[GIVEN INFORMATION]

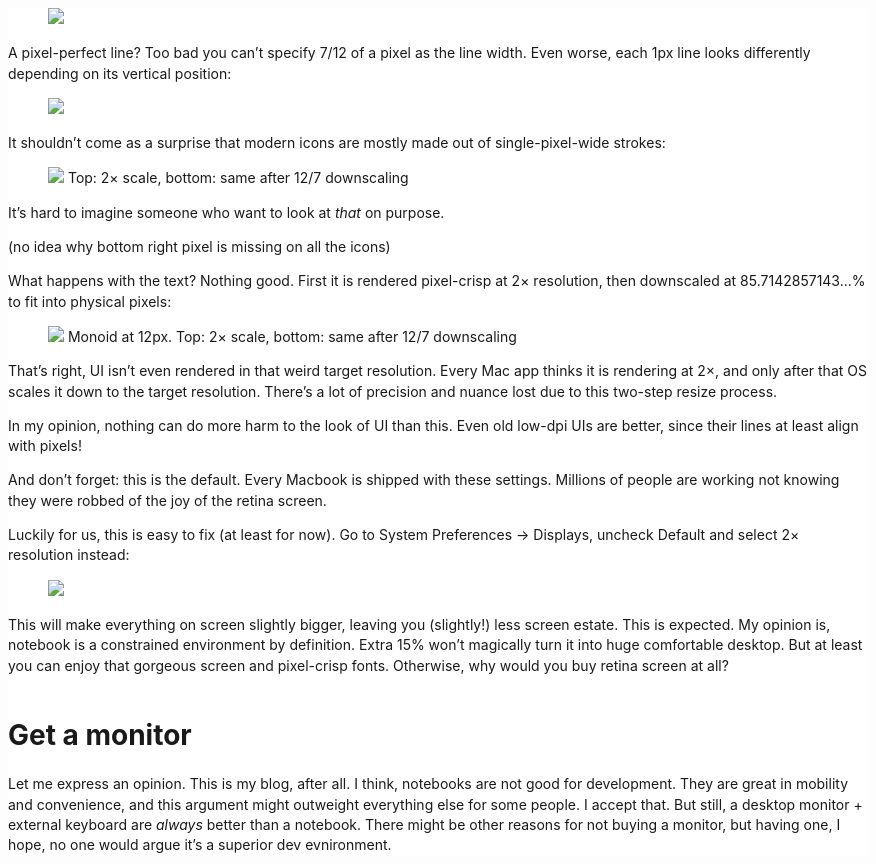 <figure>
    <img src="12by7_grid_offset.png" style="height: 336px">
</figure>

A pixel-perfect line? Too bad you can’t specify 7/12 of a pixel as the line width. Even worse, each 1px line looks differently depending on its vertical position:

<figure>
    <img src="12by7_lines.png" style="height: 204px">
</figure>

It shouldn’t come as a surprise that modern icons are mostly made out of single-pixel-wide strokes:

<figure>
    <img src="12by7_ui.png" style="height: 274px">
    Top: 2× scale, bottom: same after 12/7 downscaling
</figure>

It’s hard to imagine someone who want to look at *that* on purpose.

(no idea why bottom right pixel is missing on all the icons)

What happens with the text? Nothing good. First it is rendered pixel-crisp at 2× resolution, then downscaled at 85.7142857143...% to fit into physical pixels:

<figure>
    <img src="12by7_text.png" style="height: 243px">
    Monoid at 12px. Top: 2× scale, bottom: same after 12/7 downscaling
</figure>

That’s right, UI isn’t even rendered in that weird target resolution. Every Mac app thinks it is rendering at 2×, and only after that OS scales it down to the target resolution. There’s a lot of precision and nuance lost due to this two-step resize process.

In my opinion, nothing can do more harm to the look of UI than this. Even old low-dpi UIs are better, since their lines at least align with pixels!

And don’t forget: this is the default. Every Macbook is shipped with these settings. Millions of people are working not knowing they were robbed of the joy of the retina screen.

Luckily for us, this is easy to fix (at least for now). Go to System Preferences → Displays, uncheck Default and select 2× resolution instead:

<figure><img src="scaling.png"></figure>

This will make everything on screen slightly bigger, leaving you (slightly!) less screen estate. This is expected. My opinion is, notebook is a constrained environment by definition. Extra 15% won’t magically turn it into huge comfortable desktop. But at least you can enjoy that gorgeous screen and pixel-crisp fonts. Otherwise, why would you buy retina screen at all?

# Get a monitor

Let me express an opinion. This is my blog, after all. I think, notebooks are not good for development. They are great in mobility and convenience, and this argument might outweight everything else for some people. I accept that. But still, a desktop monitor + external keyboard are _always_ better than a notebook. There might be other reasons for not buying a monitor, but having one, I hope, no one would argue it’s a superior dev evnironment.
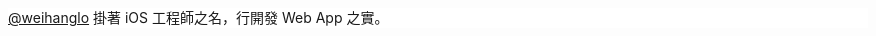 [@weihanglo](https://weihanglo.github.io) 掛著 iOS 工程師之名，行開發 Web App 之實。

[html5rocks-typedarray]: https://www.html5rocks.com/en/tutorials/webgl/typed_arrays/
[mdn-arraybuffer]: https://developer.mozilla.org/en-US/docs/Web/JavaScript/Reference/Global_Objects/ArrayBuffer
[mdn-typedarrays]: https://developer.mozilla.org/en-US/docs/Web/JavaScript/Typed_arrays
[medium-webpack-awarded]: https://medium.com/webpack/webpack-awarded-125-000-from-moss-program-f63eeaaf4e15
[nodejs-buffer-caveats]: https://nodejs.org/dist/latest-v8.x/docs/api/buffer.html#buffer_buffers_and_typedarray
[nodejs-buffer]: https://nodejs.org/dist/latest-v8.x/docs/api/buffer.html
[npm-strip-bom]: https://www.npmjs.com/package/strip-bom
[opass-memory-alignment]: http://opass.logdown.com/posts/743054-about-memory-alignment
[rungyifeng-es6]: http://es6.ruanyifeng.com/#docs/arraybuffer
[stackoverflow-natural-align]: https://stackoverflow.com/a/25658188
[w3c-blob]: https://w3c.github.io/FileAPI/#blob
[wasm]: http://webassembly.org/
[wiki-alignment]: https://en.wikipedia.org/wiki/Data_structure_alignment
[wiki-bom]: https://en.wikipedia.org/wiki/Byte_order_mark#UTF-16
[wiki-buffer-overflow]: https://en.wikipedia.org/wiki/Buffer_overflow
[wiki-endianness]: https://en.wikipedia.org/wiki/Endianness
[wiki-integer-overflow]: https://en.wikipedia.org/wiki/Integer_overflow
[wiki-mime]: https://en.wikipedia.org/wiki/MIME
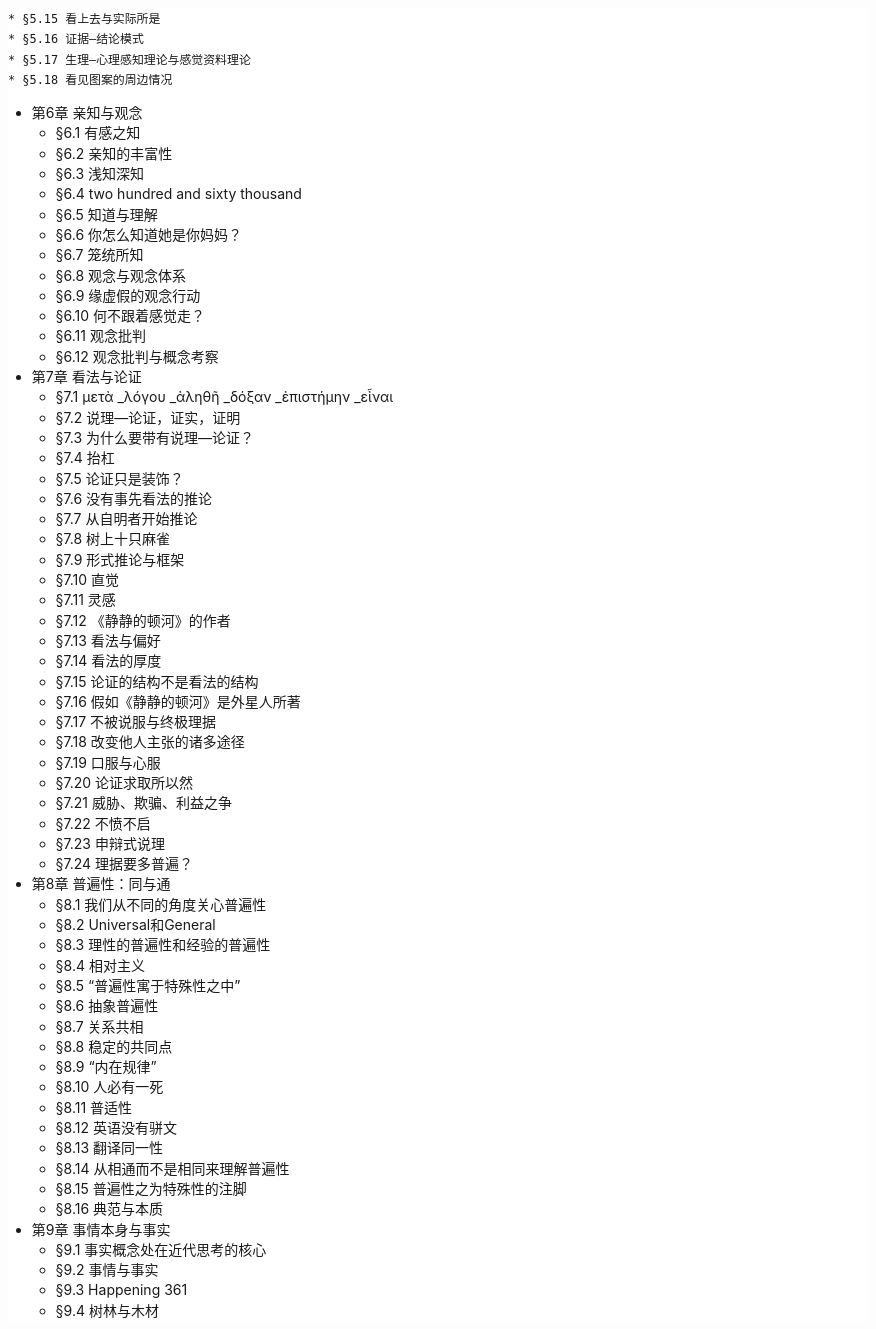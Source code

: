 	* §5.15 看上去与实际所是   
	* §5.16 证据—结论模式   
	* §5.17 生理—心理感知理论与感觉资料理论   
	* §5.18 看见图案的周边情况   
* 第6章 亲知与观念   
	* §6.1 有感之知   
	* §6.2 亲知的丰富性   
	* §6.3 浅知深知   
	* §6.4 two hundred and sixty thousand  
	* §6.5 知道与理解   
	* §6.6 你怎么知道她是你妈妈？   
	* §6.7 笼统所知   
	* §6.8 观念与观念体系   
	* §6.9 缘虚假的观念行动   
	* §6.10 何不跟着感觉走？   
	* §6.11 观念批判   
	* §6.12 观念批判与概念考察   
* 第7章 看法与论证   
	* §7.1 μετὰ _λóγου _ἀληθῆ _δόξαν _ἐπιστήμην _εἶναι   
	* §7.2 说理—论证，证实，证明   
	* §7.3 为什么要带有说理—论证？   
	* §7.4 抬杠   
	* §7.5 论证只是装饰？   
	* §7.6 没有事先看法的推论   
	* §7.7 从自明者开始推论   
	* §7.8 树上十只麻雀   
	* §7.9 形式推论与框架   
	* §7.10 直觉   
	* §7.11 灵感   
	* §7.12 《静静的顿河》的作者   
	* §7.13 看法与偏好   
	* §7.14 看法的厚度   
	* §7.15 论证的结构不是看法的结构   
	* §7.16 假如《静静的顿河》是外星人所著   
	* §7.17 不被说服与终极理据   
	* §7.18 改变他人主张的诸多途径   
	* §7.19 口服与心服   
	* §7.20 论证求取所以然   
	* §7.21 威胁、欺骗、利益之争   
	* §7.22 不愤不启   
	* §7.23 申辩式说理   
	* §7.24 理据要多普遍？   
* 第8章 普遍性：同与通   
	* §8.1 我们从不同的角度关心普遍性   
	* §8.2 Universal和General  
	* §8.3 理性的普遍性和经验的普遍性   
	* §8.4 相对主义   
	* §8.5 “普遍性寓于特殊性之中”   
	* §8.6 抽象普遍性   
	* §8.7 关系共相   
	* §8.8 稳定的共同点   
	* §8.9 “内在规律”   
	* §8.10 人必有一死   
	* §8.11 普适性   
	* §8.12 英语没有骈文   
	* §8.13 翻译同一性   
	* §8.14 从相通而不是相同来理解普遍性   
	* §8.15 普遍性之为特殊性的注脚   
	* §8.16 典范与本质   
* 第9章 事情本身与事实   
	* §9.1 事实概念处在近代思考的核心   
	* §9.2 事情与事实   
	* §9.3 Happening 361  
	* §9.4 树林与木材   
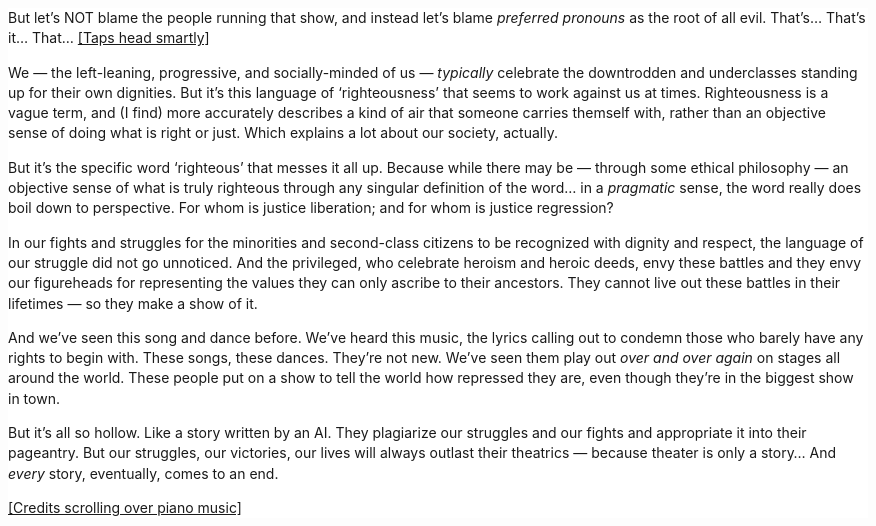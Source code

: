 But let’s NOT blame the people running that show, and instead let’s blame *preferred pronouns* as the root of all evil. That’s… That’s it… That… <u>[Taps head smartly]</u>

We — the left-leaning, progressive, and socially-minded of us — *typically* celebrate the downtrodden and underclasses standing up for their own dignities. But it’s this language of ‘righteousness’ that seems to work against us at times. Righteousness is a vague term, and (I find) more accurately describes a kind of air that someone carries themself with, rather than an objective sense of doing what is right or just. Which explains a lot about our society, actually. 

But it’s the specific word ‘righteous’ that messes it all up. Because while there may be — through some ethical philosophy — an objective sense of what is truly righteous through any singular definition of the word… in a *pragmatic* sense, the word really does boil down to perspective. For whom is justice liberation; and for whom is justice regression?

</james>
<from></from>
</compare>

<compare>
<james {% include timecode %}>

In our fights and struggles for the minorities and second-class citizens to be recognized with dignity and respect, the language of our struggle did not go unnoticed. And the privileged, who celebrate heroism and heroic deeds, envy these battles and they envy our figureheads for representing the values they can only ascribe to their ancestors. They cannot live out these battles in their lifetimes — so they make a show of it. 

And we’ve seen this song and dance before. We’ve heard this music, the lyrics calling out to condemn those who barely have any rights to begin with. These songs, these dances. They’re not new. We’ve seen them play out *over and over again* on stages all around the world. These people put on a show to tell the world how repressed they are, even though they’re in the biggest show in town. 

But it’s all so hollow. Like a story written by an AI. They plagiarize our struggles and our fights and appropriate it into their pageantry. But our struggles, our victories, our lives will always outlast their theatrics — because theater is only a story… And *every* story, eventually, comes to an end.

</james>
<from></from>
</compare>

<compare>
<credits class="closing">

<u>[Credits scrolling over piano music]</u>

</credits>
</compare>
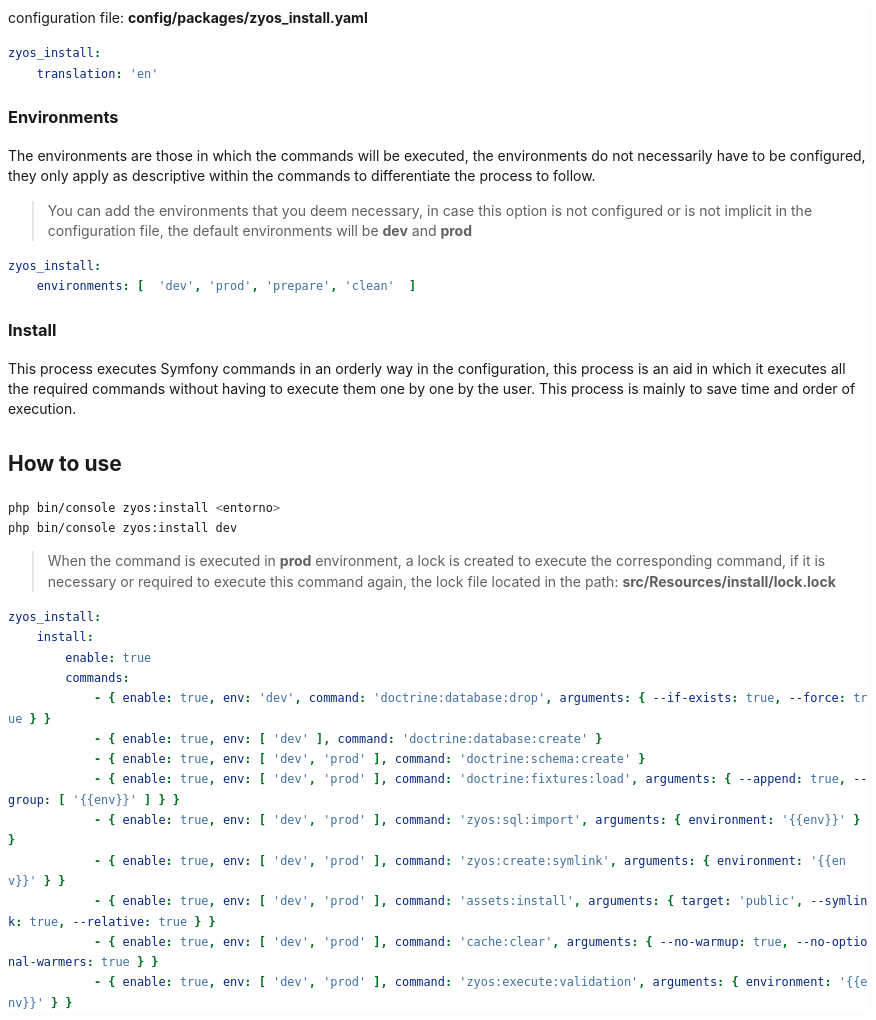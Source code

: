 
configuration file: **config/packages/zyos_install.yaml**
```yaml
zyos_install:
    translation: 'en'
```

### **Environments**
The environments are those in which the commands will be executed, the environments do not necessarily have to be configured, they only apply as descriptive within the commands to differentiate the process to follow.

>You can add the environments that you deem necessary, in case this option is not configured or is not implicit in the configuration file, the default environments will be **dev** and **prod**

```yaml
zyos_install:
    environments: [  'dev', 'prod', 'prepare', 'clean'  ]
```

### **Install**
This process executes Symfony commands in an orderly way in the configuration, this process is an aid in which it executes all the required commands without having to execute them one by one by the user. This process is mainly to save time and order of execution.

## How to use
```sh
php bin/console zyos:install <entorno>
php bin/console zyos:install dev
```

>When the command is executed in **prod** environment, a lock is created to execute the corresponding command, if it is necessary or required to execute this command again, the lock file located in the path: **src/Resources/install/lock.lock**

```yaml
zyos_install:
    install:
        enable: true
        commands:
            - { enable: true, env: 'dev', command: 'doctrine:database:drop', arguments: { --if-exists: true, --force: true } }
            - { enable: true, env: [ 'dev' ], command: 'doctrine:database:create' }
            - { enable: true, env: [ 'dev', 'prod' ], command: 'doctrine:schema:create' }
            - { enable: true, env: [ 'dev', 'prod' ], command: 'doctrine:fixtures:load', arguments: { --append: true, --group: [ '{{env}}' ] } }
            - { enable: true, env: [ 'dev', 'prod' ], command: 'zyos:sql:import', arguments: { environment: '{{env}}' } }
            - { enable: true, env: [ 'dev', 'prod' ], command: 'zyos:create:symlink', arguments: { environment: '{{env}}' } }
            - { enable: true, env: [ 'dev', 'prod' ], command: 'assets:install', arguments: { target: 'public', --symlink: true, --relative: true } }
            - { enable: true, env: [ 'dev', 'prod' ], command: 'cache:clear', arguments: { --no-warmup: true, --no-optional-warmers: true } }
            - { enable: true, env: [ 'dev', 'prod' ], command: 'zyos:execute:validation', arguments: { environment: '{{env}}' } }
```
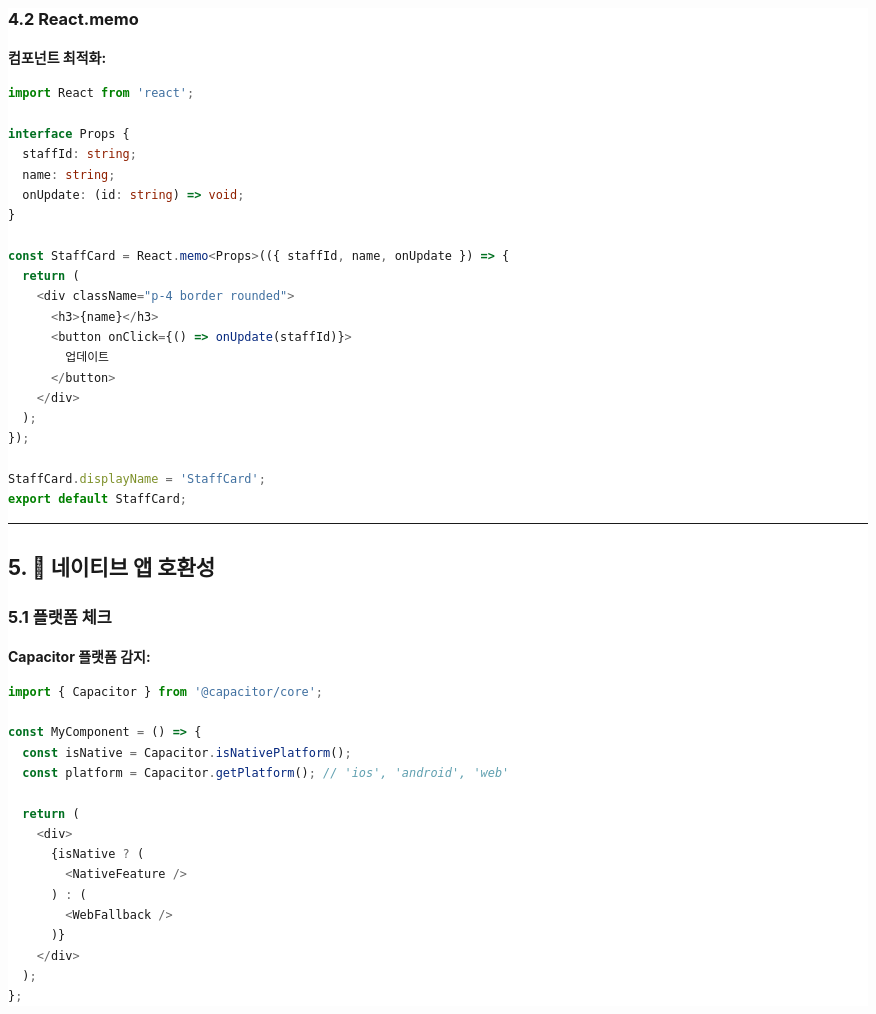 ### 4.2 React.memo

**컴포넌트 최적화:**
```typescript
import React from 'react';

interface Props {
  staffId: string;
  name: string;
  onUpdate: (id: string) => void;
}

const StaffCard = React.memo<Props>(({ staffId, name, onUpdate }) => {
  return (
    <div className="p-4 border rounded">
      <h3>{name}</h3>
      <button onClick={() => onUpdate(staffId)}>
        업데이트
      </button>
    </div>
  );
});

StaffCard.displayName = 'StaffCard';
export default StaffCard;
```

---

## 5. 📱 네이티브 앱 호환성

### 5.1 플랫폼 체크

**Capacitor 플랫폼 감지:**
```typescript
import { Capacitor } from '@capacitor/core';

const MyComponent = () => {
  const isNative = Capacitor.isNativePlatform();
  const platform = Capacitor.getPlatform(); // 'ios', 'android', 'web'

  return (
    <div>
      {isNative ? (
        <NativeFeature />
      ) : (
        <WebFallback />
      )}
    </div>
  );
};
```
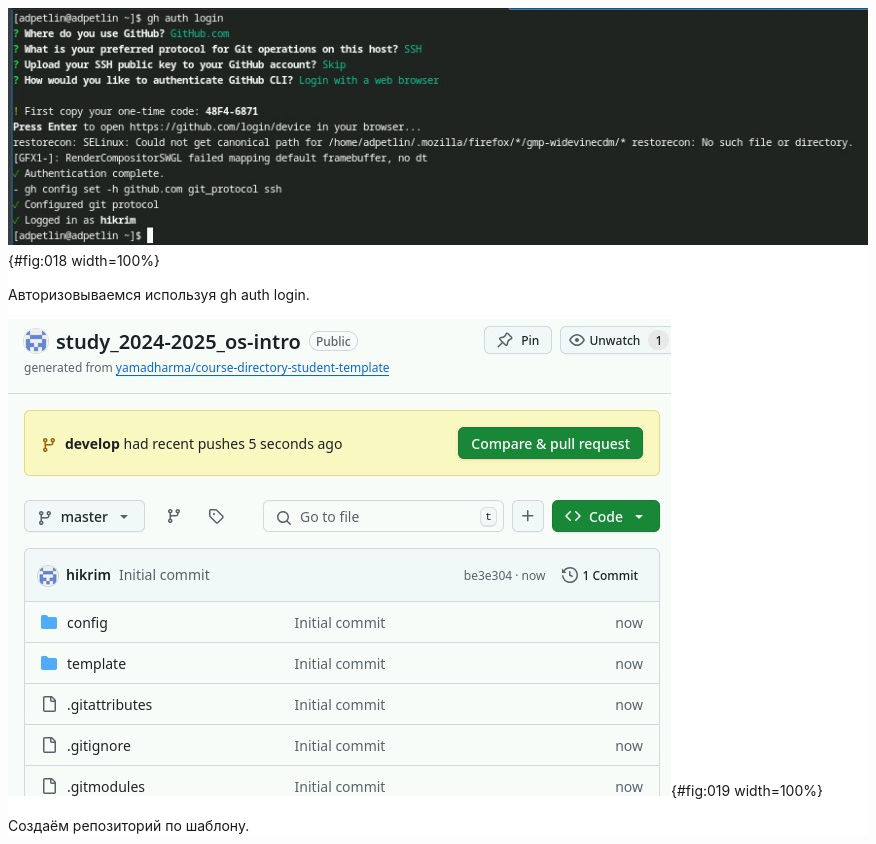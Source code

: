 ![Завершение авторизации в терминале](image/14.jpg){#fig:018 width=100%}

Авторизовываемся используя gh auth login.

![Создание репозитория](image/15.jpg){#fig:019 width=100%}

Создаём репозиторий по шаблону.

[/GIVEN INFORMATION]

Across the whole listing above, determine how many lines hold the word "Props". Only that number is wanted.

» **SOLUTION TO THIS EXERCISE**: 2